▼

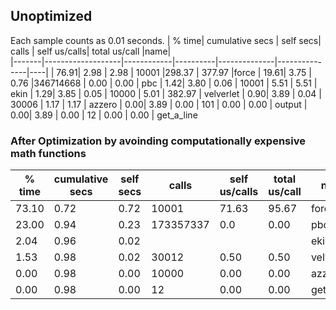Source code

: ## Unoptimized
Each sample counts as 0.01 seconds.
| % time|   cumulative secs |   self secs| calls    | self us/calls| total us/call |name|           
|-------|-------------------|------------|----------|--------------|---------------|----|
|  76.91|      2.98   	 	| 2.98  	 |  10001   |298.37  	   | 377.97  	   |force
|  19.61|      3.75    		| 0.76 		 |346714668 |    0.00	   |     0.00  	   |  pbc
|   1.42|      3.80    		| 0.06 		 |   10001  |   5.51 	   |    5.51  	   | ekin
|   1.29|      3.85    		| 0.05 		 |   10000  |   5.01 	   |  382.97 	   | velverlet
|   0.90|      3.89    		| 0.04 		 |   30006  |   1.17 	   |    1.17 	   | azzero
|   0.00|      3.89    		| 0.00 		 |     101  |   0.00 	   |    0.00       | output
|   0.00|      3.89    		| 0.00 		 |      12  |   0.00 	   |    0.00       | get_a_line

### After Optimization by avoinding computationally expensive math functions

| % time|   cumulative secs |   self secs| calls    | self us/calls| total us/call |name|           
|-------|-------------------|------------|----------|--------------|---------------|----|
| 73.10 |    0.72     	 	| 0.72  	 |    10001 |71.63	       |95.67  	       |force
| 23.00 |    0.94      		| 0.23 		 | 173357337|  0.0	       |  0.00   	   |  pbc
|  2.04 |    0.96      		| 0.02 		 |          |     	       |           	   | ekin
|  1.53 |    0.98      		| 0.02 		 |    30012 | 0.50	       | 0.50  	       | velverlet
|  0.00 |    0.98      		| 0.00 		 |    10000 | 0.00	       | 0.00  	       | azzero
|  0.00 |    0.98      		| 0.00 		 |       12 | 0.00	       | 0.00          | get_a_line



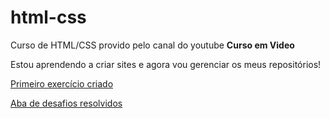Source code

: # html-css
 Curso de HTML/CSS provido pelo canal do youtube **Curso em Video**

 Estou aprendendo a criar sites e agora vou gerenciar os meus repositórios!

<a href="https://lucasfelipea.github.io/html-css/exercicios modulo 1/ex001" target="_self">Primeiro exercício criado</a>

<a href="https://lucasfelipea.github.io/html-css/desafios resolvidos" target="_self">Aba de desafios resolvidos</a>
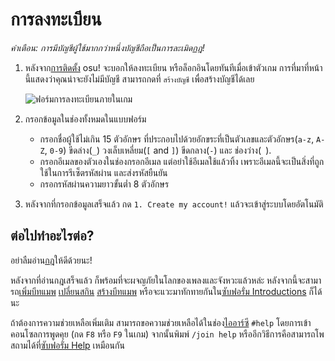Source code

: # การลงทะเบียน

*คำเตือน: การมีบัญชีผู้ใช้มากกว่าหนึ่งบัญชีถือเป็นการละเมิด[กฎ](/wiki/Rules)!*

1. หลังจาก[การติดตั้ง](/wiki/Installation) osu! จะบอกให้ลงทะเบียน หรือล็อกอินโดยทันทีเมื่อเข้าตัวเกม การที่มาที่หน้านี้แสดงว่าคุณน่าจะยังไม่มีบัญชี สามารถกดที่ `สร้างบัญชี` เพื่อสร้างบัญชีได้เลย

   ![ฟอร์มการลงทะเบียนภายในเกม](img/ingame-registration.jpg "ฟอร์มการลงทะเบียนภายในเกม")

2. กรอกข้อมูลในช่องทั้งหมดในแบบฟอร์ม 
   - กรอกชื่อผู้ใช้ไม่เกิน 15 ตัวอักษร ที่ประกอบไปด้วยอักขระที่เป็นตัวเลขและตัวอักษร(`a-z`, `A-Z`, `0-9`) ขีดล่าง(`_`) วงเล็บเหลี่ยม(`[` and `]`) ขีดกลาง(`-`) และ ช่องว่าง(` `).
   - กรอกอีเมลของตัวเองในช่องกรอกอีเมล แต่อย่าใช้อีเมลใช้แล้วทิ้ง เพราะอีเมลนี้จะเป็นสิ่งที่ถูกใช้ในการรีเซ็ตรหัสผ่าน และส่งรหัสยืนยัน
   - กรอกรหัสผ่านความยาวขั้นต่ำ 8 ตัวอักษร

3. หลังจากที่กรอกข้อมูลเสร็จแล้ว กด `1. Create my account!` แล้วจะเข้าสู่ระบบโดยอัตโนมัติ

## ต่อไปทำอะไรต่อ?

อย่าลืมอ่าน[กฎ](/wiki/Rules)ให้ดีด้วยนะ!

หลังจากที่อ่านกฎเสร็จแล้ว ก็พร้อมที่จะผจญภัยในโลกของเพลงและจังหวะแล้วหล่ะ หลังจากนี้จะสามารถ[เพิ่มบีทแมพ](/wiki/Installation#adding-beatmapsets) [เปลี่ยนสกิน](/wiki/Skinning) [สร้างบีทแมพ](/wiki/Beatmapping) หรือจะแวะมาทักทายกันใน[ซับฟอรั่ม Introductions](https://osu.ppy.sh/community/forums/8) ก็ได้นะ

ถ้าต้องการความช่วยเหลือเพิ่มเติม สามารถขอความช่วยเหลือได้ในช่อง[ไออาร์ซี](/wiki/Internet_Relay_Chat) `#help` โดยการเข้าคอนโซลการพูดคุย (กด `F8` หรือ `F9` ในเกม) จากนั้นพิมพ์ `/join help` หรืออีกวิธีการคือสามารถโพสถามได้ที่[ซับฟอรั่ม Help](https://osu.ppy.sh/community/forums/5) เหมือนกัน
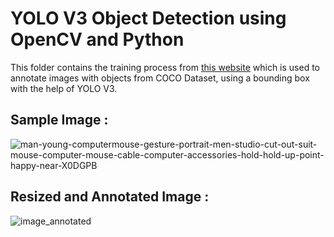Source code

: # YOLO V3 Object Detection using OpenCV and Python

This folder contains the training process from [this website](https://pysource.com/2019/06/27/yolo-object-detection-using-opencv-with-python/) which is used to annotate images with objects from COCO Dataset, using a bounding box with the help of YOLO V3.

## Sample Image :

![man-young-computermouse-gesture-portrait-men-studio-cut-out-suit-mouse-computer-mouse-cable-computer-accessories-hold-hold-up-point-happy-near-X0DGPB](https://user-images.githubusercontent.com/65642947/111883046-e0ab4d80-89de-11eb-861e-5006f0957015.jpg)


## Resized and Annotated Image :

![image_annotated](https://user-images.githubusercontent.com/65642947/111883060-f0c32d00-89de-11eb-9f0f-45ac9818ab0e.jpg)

▲

- _To do_
All of the material above is to be copied exactly, with no pictures.

- _Output_
Source code

: ## Unoptimized
Each sample counts as 0.01 seconds.
| % time|   cumulative secs |   self secs| calls    | self us/calls| total us/call |name|           
|-------|-------------------|------------|----------|--------------|---------------|----|
|  76.91|      2.98   	 	| 2.98  	 |  10001   |298.37  	   | 377.97  	   |force
|  19.61|      3.75    		| 0.76 		 |346714668 |    0.00	   |     0.00  	   |  pbc
|   1.42|      3.80    		| 0.06 		 |   10001  |   5.51 	   |    5.51  	   | ekin
|   1.29|      3.85    		| 0.05 		 |   10000  |   5.01 	   |  382.97 	   | velverlet
|   0.90|      3.89    		| 0.04 		 |   30006  |   1.17 	   |    1.17 	   | azzero
|   0.00|      3.89    		| 0.00 		 |     101  |   0.00 	   |    0.00       | output
|   0.00|      3.89    		| 0.00 		 |      12  |   0.00 	   |    0.00       | get_a_line

### After Optimization by avoinding computationally expensive math functions

| % time|   cumulative secs |   self secs| calls    | self us/calls| total us/call |name|           
|-------|-------------------|------------|----------|--------------|---------------|----|
| 73.10 |    0.72     	 	| 0.72  	 |    10001 |71.63	       |95.67  	       |force
| 23.00 |    0.94      		| 0.23 		 | 173357337|  0.0	       |  0.00   	   |  pbc
|  2.04 |    0.96      		| 0.02 		 |          |     	       |           	   | ekin
|  1.53 |    0.98      		| 0.02 		 |    30012 | 0.50	       | 0.50  	       | velverlet
|  0.00 |    0.98      		| 0.00 		 |    10000 | 0.00	       | 0.00  	       | azzero
|  0.00 |    0.98      		| 0.00 		 |       12 | 0.00	       | 0.00          | get_a_line



Source code

: # html-css
 Curso de HTML/CSS provido pelo canal do youtube **Curso em Video**

 Estou aprendendo a criar sites e agora vou gerenciar os meus repositórios!

<a href="https://lucasfelipea.github.io/html-css/exercicios modulo 1/ex001" target="_self">Primeiro exercício criado</a>

<a href="https://lucasfelipea.github.io/html-css/desafios resolvidos" target="_self">Aba de desafios resolvidos</a>
Source code

: # การลงทะเบียน

*คำเตือน: การมีบัญชีผู้ใช้มากกว่าหนึ่งบัญชีถือเป็นการละเมิด[กฎ](/wiki/Rules)!*

1. หลังจาก[การติดตั้ง](/wiki/Installation) osu! จะบอกให้ลงทะเบียน หรือล็อกอินโดยทันทีเมื่อเข้าตัวเกม การที่มาที่หน้านี้แสดงว่าคุณน่าจะยังไม่มีบัญชี สามารถกดที่ `สร้างบัญชี` เพื่อสร้างบัญชีได้เลย

   ![ฟอร์มการลงทะเบียนภายในเกม](img/ingame-registration.jpg "ฟอร์มการลงทะเบียนภายในเกม")

2. กรอกข้อมูลในช่องทั้งหมดในแบบฟอร์ม 
   - กรอกชื่อผู้ใช้ไม่เกิน 15 ตัวอักษร ที่ประกอบไปด้วยอักขระที่เป็นตัวเลขและตัวอักษร(`a-z`, `A-Z`, `0-9`) ขีดล่าง(`_`) วงเล็บเหลี่ยม(`[` and `]`) ขีดกลาง(`-`) และ ช่องว่าง(` `).
   - กรอกอีเมลของตัวเองในช่องกรอกอีเมล แต่อย่าใช้อีเมลใช้แล้วทิ้ง เพราะอีเมลนี้จะเป็นสิ่งที่ถูกใช้ในการรีเซ็ตรหัสผ่าน และส่งรหัสยืนยัน
   - กรอกรหัสผ่านความยาวขั้นต่ำ 8 ตัวอักษร

3. หลังจากที่กรอกข้อมูลเสร็จแล้ว กด `1. Create my account!` แล้วจะเข้าสู่ระบบโดยอัตโนมัติ

## ต่อไปทำอะไรต่อ?

อย่าลืมอ่าน[กฎ](/wiki/Rules)ให้ดีด้วยนะ!

หลังจากที่อ่านกฎเสร็จแล้ว ก็พร้อมที่จะผจญภัยในโลกของเพลงและจังหวะแล้วหล่ะ หลังจากนี้จะสามารถ[เพิ่มบีทแมพ](/wiki/Installation#adding-beatmapsets) [เปลี่ยนสกิน](/wiki/Skinning) [สร้างบีทแมพ](/wiki/Beatmapping) หรือจะแวะมาทักทายกันใน[ซับฟอรั่ม Introductions](https://osu.ppy.sh/community/forums/8) ก็ได้นะ

ถ้าต้องการความช่วยเหลือเพิ่มเติม สามารถขอความช่วยเหลือได้ในช่อง[ไออาร์ซี](/wiki/Internet_Relay_Chat) `#help` โดยการเข้าคอนโซลการพูดคุย (กด `F8` หรือ `F9` ในเกม) จากนั้นพิมพ์ `/join help` หรืออีกวิธีการคือสามารถโพสถามได้ที่[ซับฟอรั่ม Help](https://osu.ppy.sh/community/forums/5) เหมือนกัน
Source code

: # YOLO V3 Object Detection using OpenCV and Python

This folder contains the training process from [this website](https://pysource.com/2019/06/27/yolo-object-detection-using-opencv-with-python/) which is used to annotate images with objects from COCO Dataset, using a bounding box with the help of YOLO V3.

## Sample Image :

![man-young-computermouse-gesture-portrait-men-studio-cut-out-suit-mouse-computer-mouse-cable-computer-accessories-hold-hold-up-point-happy-near-X0DGPB](https://user-images.githubusercontent.com/65642947/111883046-e0ab4d80-89de-11eb-861e-5006f0957015.jpg)


## Resized and Annotated Image :

![image_annotated](https://user-images.githubusercontent.com/65642947/111883060-f0c32d00-89de-11eb-9f0f-45ac9818ab0e.jpg)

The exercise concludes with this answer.